Все приказания по имению Струйский отдавал на Парнасе, у подошвы же Парнаса происходило наказание. Иногда непросвещенный народ оказывался виновным и в том, что помешал вдохновению Ив. П. Бекетов, служивший вместе с сыном Струйского в одном гвардейском полку, видел одно сочинение его отца и просил у него просмотреть его, но последний дал его под одним условием: немедленно прислать его назад по первому требованию. Причина этому была следующая: от времени до времени Струйский требовал от сына уведомления, «какой стих находился в его сочинениях на такой-то строке такой-то страницы?». Эти внезапные вопросы служили ему удовлетворением, что сын не разлучается с его сочинениями.

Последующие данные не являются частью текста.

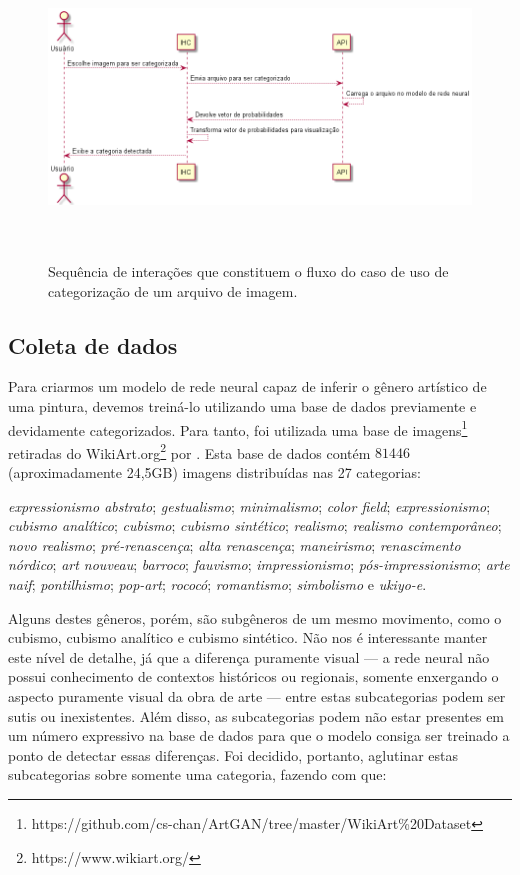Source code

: \documentclass[12pt, a4paper]{article}
\begin{document}
\begin{figure}[H]
	\centering
	\includegraphics[width=\textwidth, height=8cm, keepaspectratio=true]{diagrams/sequence/Seq}
	\caption{Sequência de interações que constituem o fluxo do caso de uso de categorização de um arquivo de imagem.}
\end{figure}

\subsection{Coleta de dados}
Para criarmos um modelo de rede neural capaz de inferir o gênero artístico de uma pintura, devemos treiná-lo utilizando uma base de dados previamente e devidamente categorizados. Para tanto, foi utilizada uma base de imagens\footnote{https://github.com/cs-chan/ArtGAN/tree/master/WikiArt\%20Dataset} retiradas do WikiArt.org\footnote{https://www.wikiart.org/} por \cite{icip2016}. Esta base de dados contém $81446$ (aproximadamente 24,5GB) imagens distribuídas nas 27 categorias: 

\bigskip
\emph{expressionismo abstrato}; 
\emph{gestualismo}; 
\emph{minimalismo}; 
\emph{color field}; 
\emph{expressionismo}; 
\emph{cubismo analítico}; 
\emph{cubismo}; 
\emph{cubismo sintético}; 
\emph{realismo}; 
\emph{realismo contemporâneo}; 
\emph{novo realismo}; 
\emph{pré-renascença}; 
\emph{alta renascença}; 
\emph{maneirismo}; 
\emph{renascimento nórdico}; 
\emph{art nouveau}; 
\emph{barroco}; 
\emph{fauvismo}; 
\emph{impressionismo}; 
\emph{pós-impressionismo}; 
\emph{arte naif}; 
\emph{pontilhismo}; 
\emph{pop-art}; 
\emph{rococó}; 
\emph{romantismo}; 
\emph{simbolismo} e
\emph{ukiyo-e}.
\bigskip

Alguns destes gêneros, porém, são subgêneros de um mesmo movimento, como o cubismo, cubismo analítico e cubismo sintético. Não nos é interessante manter este nível de detalhe, já que a diferença puramente visual --- a rede neural não possui conhecimento de contextos históricos ou regionais, somente enxergando o aspecto puramente visual da obra de arte --- entre estas subcategorias podem ser sutis ou inexistentes. Além disso, as subcategorias podem não estar presentes em um número expressivo na base de dados para que o modelo consiga ser treinado a ponto de detectar essas diferenças. Foi decidido, portanto, aglutinar estas subcategorias sobre somente uma categoria, fazendo com que:
\end{document}
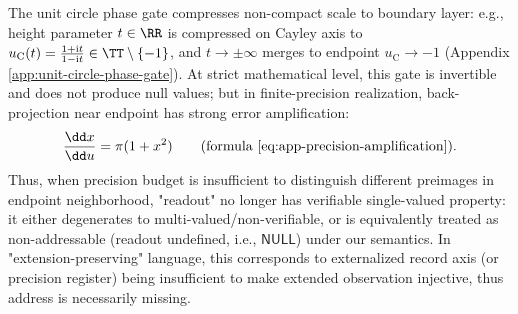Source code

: \begin{remark}\label{rem:xi-null-finite-precision}
The unit circle phase gate compresses non-compact scale to boundary layer: e.g., height parameter \(t\in\RR\) is compressed on Cayley axis to \(u_{\mathrm C}(t)=\frac{1+\mathrm{i}t}{1-\mathrm{i}t}\in\TT\setminus\{-1\}\), and \(t\to\pm\infty\) merges to endpoint \(u_{\mathrm C}\to-1\) (Appendix \ref{app:unit-circle-phase-gate}).
At strict mathematical level, this gate is invertible and does not produce null values; but in finite-precision realization, back-projection near endpoint has strong error amplification:
\[
\frac{\dd x}{\dd u}=\pi(1+x^2)
\qquad\text{(formula \eqref{eq:app-precision-amplification})}.
\]
Thus, when precision budget is insufficient to distinguish different preimages in endpoint neighborhood, "readout" no longer has verifiable single-valued property: it either degenerates to multi-valued/non-verifiable, or is equivalently treated as non-addressable (readout undefined, i.e., \(\mathsf{NULL}\)) under our semantics.
In "extension-preserving" language, this corresponds to externalized record axis (or precision register) being insufficient to make extended observation injective, thus address is necessarily missing.
\end{remark}




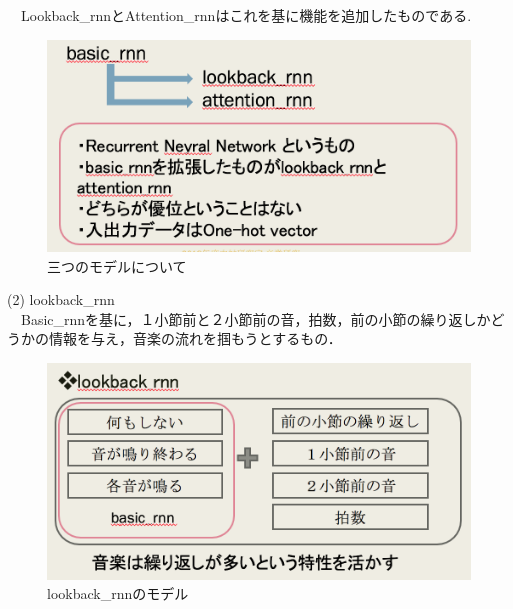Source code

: 　Lookback\_rnnとAttention\_rnnはこれを基に機能を追加したものである.
\begin{figure}[!ht]
    \begin{screen}
    \begin{center}
        \includegraphics[scale=0.8,clip]{./img/basic1.png}
        \caption{三つのモデルについて}
        \label{fig:Melody_RNNについて}
    \end{center}
    \end{screen}
\end{figure}
\newpage
(2) lookback\_rnn\\
　Basic\_rnnを基に，１小節前と２小節前の音，拍数，前の小節の繰り返しかどうかの情報を与え，音楽の流れを掴もうとするもの．\\
\begin{figure}[!ht]
    \begin{screen}
    \begin{center}
        \includegraphics[scale=0.8,clip]{./img/lookback1.png}
        \caption{lookback\_rnnのモデル}
        \label{fig:lookback_rnnのモデル}
    \end{center}
    \end{screen}
\end{figure}\\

Правописание и пунктуация у Струйского были тоже свои особенные, так что расстановка знаков препинания, кажется, не представляла ничего, кроме каприза и произвола. В стихах Струйского была одна плоскость – его нельзя ставить рядом с Третьяковским и графом Хвотовым: у этих иногда встречаются смешные бессмыслицы – у Струйского стихи были до крайности плохи мыслями и путаницею речи.
Струйский был великий почитатель Сумарокова. Смерть этого чудака последовала тоже довольно странная: его сильно поразила кончина императрицы Екатерины. Услышав это печальное известие, он тотчас же слег в постель, лишился языка и умер очень скоро.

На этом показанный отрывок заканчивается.